General characteristics
- Class & type: Admirable-class minesweeper
- Displacement: 650 tons
- Length: 184 ft 6 in (56.24 m)
- Beam: 33 ft (10 m)
- Draft: 9 ft 9 in (2.97 m)
- Propulsion: 2 × ALCO 539 diesel engines, 1,710 shp (1.3 MW); Farrel-Birmingham single reduction gear; 2 shafts;
- Speed: 14.8 knots (27.4 km/h)
- Complement: 104
- Armament: 1 × 3"/50 caliber gun DP; 2 × twin Bofors 40 mm guns; 1 × Hedgehog anti-submarine mortar; 2 × Depth charge tracks;

Service record
- Part of: US Pacific Fleet (1944–1946)
- Awards: 1 Battle star

= USS Concise =

Minesweeper of the United States Navy

USS Concise (AM-163) was an Admirable-class minesweeper built for the U.S. Navy during World War II. She was built to clear minefields in offshore waters, and served the Navy in the Pacific Ocean.

She was reclassified AM-163, 21 February 1942; launched 6 February 1943 by Willamette Iron and Steel Works, Portland, Oregon; and commissioned 25 April 1944.

== World War II Pacific Ocean operations ==
Sailing from San Francisco, California, 3 July 1944 for Pearl Harbor, Concise arrived 13 July for training. She swept mines at French Frigate Shoals from 6 August to 16 August then sailed to Eniwetok, arriving 28 September. Assigned to convoy escort duty until 11 August 1945 Concise arrived off Okinawa, 30 August. On 8 September she sailed to clear mines from Japanese waters in protection of occupation shipping, sweeping off Wakayama, Osaka, and Nagoya until 20 November.

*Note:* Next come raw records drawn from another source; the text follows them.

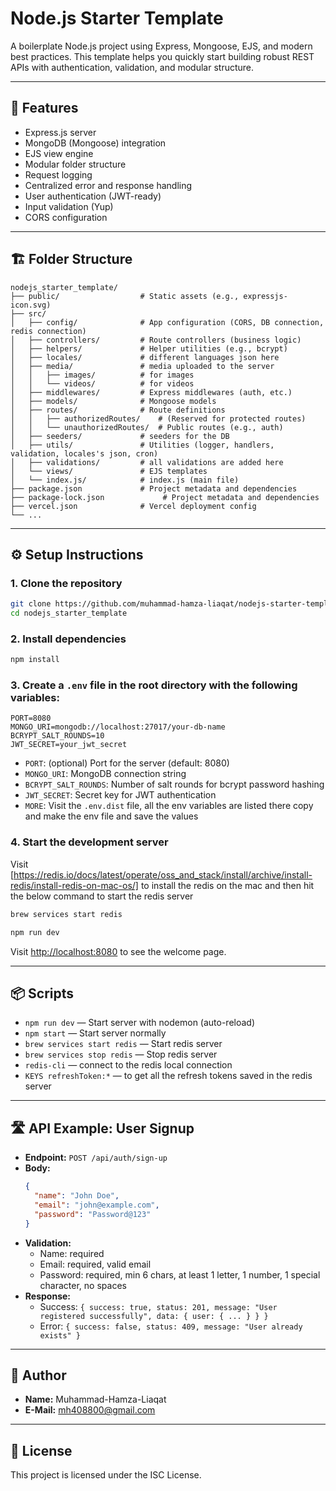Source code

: # Node.js Starter Template

A boilerplate Node.js project using Express, Mongoose, EJS, and modern best practices. This template helps you quickly start building robust REST APIs with authentication, validation, and modular structure.

---

## 🚀 Features

- Express.js server
- MongoDB (Mongoose) integration
- EJS view engine
- Modular folder structure
- Request logging
- Centralized error and response handling
- User authentication (JWT-ready)
- Input validation (Yup)
- CORS configuration

---

## 🏗️ Folder Structure

```
nodejs_starter_template/
├── public/                  # Static assets (e.g., expressjs-icon.svg)
├── src/
│   ├── config/              # App configuration (CORS, DB connection, redis connection)
│   ├── controllers/         # Route controllers (business logic)
│   ├── helpers/             # Helper utilities (e.g., bcrypt)
│   ├── locales/             # different languages json here
│   ├── media/               # media uploaded to the server
│   │   ├── images/          # for images
│   │   └── videos/          # for videos
│   ├── middlewares/         # Express middlewares (auth, etc.)
│   ├── models/              # Mongoose models
│   ├── routes/              # Route definitions
│   │   ├── authorizedRoutes/    # (Reserved for protected routes)
│   │   └── unauthorizedRoutes/  # Public routes (e.g., auth)
│   ├── seeders/             # seeders for the DB
│   ├── utils/               # Utilities (logger, handlers, validation, locales's json, cron)
│   ├── validations/         # all validations are added here
│   └── views/               # EJS templates
│   └── index.js/            # index.js (main file)
├── package.json             # Project metadata and dependencies
├── package-lock.json             # Project metadata and dependencies
├── vercel.json              # Vercel deployment config
└── ...
```

---

## ⚙️ Setup Instructions

### 1. Clone the repository

```bash
git clone https://github.com/muhammad-hamza-liaqat/nodejs-starter-template
cd nodejs_starter_template
```

### 2. Install dependencies

```bash
npm install
```

### 3. Create a `.env` file in the root directory with the following variables:

```env
PORT=8080
MONGO_URI=mongodb://localhost:27017/your-db-name
BCRYPT_SALT_ROUNDS=10
JWT_SECRET=your_jwt_secret
```

- `PORT`: (optional) Port for the server (default: 8080)
- `MONGO_URI`: MongoDB connection string
- `BCRYPT_SALT_ROUNDS`: Number of salt rounds for bcrypt password hashing
- `JWT_SECRET`: Secret key for JWT authentication
- `MORE`: Visit the `.env.dist` file, all the env variables are listed there copy and make the env file and save the values

### 4. Start the development server

Visit [https://redis.io/docs/latest/operate/oss_and_stack/install/archive/install-redis/install-redis-on-mac-os/] to install the redis on the mac and then hit the below command to start the redis server

```bash
brew services start redis
```

```bash
npm run dev
```

Visit [http://localhost:8080](http://localhost:8080) to see the welcome page.

---

## 📦 Scripts

- `npm run dev` — Start server with nodemon (auto-reload)
- `npm start` — Start server normally
- `brew services start redis` — Start redis server
- `brew services stop redis` — Stop redis server
- `redis-cli` — connect to the redis local connection
- `KEYS refreshToken:*` — to get all the refresh tokens saved in the redis server

---

## 🛣️ API Example: User Signup

- **Endpoint:** `POST /api/auth/sign-up`
- **Body:**
  ```json
  {
    "name": "John Doe",
    "email": "john@example.com",
    "password": "Password@123"
  }
  ```
- **Validation:**
  - Name: required
  - Email: required, valid email
  - Password: required, min 6 chars, at least 1 letter, 1 number, 1 special character, no spaces
- **Response:**
  - Success: `{ success: true, status: 201, message: "User registered successfully", data: { user: { ... } } }`
  - Error: `{ success: false, status: 409, message: "User already exists" }`

---

## 📝 Author

- **Name:** Muhammad-Hamza-Liaqat
- **E-Mail:** mh408800@gmail.com

---

## 📄 License

This project is licensed under the ISC License.
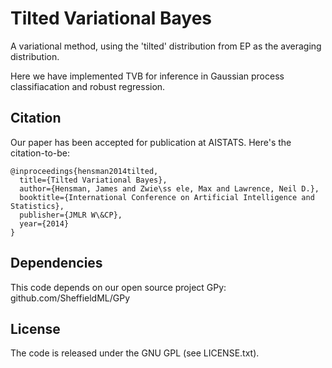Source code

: Tilted Variational Bayes
========================

A variational method, using the 'tilted' distribution from EP as the averaging
distribution. 

Here we have implemented TVB for inference in Gaussian process classifiacation
and robust regression. 

Citation
--------
Our paper has been accepted for publication at AISTATS. Here's the citation-to-be:

```
@inproceedings{hensman2014tilted,
  title={Tilted Variational Bayes},
  author={Hensman, James and Zwie\ss ele, Max and Lawrence, Neil D.},
  booktitle={International Conference on Artificial Intelligence and Statistics},
  publisher={JMLR W\&CP},
  year={2014}
}
```

Dependencies
------------
This code depends on our open source project GPy: github.com/SheffieldML/GPy

License
-------
The code is released under the GNU GPL (see LICENSE.txt). 

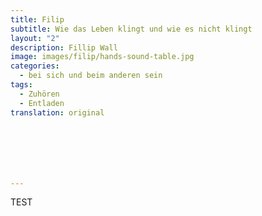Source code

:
 ```yaml
---
title: Filip
subtitle: Wie das Leben klingt und wie es nicht klingt
layout: "2"
description: Fillip Wall
image: images/filip/hands-sound-table.jpg
categories:
  - bei sich und beim anderen sein
tags:
  - Zuhören
  - Entladen
translation: original







---
```

TEST
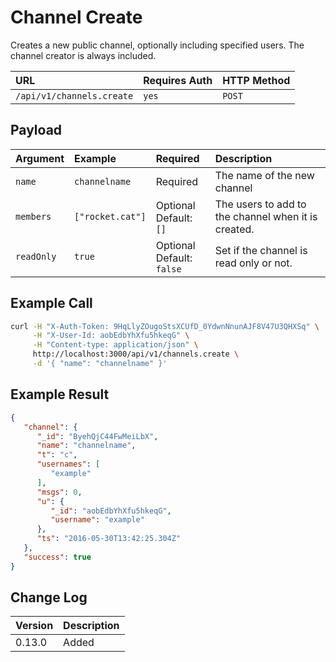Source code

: # Channel Create
Creates a new public channel, optionally including specified users. The channel creator is always included.

| URL | Requires Auth | HTTP Method |
| :--- | :--- | :--- |
| `/api/v1/channels.create` | `yes` | `POST` |

## Payload
| Argument | Example | Required | Description |
| :--- | :--- | :--- | :--- |
| `name` | `channelname` | Required | The name of the new channel |
| `members` | `["rocket.cat"]` | Optional <br> Default: `[]` | The users to add to the channel when it is created. |
| `readOnly` | `true` | Optional <br> Default: `false` | Set if the channel is read only or not. |

## Example Call
```bash
curl -H "X-Auth-Token: 9HqLlyZOugoStsXCUfD_0YdwnNnunAJF8V47U3QHXSq" \
     -H "X-User-Id: aobEdbYhXfu5hkeqG" \
     -H "Content-type: application/json" \
     http://localhost:3000/api/v1/channels.create \
     -d '{ "name": "channelname" }'
```

## Example Result
```json
{
   "channel": {
      "_id": "ByehQjC44FwMeiLbX",
      "name": "channelname",
      "t": "c",
      "usernames": [
         "example"
      ],
      "msgs": 0,
      "u": {
         "_id": "aobEdbYhXfu5hkeqG",
         "username": "example"
      },
      "ts": "2016-05-30T13:42:25.304Z"
   },
   "success": true
}
```

## Change Log
| Version | Description |
| :--- | :--- |
| 0.13.0 | Added |
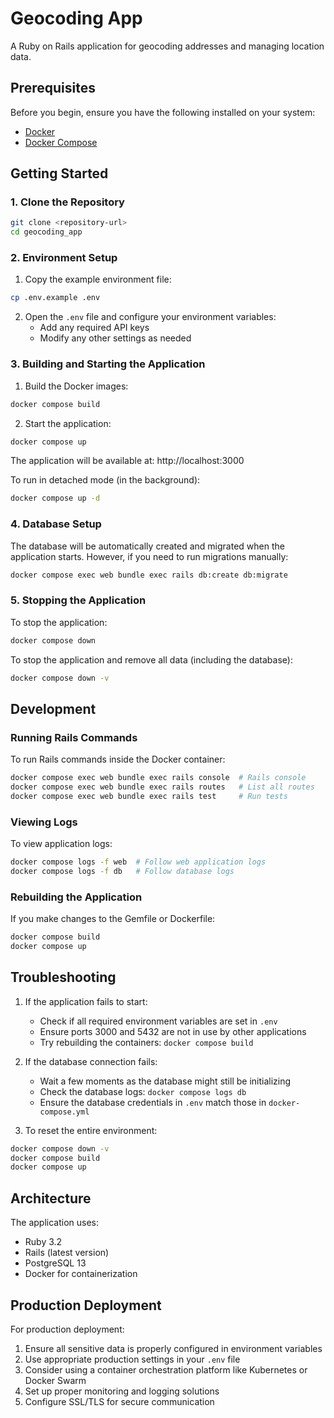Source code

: # Geocoding App

A Ruby on Rails application for geocoding addresses and managing location data.

## Prerequisites

Before you begin, ensure you have the following installed on your system:
- [Docker](https://docs.docker.com/get-docker/)
- [Docker Compose](https://docs.docker.com/compose/install/)

## Getting Started

### 1. Clone the Repository

```bash
git clone <repository-url>
cd geocoding_app
```

### 2. Environment Setup

1. Copy the example environment file:
```bash
cp .env.example .env
```

2. Open the `.env` file and configure your environment variables:
   - Add any required API keys
   - Modify any other settings as needed

### 3. Building and Starting the Application

1. Build the Docker images:
```bash
docker compose build
```

2. Start the application:
```bash
docker compose up
```

The application will be available at: http://localhost:3000

To run in detached mode (in the background):
```bash
docker compose up -d
```

### 4. Database Setup

The database will be automatically created and migrated when the application starts. However, if you need to run migrations manually:

```bash
docker compose exec web bundle exec rails db:create db:migrate
```

### 5. Stopping the Application

To stop the application:
```bash
docker compose down
```

To stop the application and remove all data (including the database):
```bash
docker compose down -v
```

## Development

### Running Rails Commands

To run Rails commands inside the Docker container:

```bash
docker compose exec web bundle exec rails console  # Rails console
docker compose exec web bundle exec rails routes   # List all routes
docker compose exec web bundle exec rails test     # Run tests
```

### Viewing Logs

To view application logs:
```bash
docker compose logs -f web  # Follow web application logs
docker compose logs -f db   # Follow database logs
```

### Rebuilding the Application

If you make changes to the Gemfile or Dockerfile:

```bash
docker compose build
docker compose up
```

## Troubleshooting

1. If the application fails to start:
   - Check if all required environment variables are set in `.env`
   - Ensure ports 3000 and 5432 are not in use by other applications
   - Try rebuilding the containers: `docker compose build`

2. If the database connection fails:
   - Wait a few moments as the database might still be initializing
   - Check the database logs: `docker compose logs db`
   - Ensure the database credentials in `.env` match those in `docker-compose.yml`

3. To reset the entire environment:
```bash
docker compose down -v
docker compose build
docker compose up
```

## Architecture

The application uses:
- Ruby 3.2
- Rails (latest version)
- PostgreSQL 13
- Docker for containerization

## Production Deployment

For production deployment:

1. Ensure all sensitive data is properly configured in environment variables
2. Use appropriate production settings in your `.env` file
3. Consider using a container orchestration platform like Kubernetes or Docker Swarm
4. Set up proper monitoring and logging solutions
5. Configure SSL/TLS for secure communication
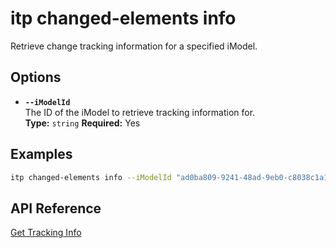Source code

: # itp changed-elements info

Retrieve change tracking information for a specified iModel.

## Options

- **`--iModelId`**  
  The ID of the iModel to retrieve tracking information for.  
  **Type:** `string` **Required:** Yes

## Examples

```bash
itp changed-elements info --iModelId "ad0ba809-9241-48ad-9eb0-c8038c1a1d51"
```

## API Reference

[Get Tracking Info](https://developer.bentley.com/apis/changed-elements/operations/get-tracking/)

== Post-War Decommissioning ==
Concise returned to San Francisco, California, 16 December 1945 and was placed out of commission in reserve 31 May 1946 at San Diego, California. She was reclassified MSF-163 on 7 February 1955.

== Awards ==
Concise received one battle star for World War II service.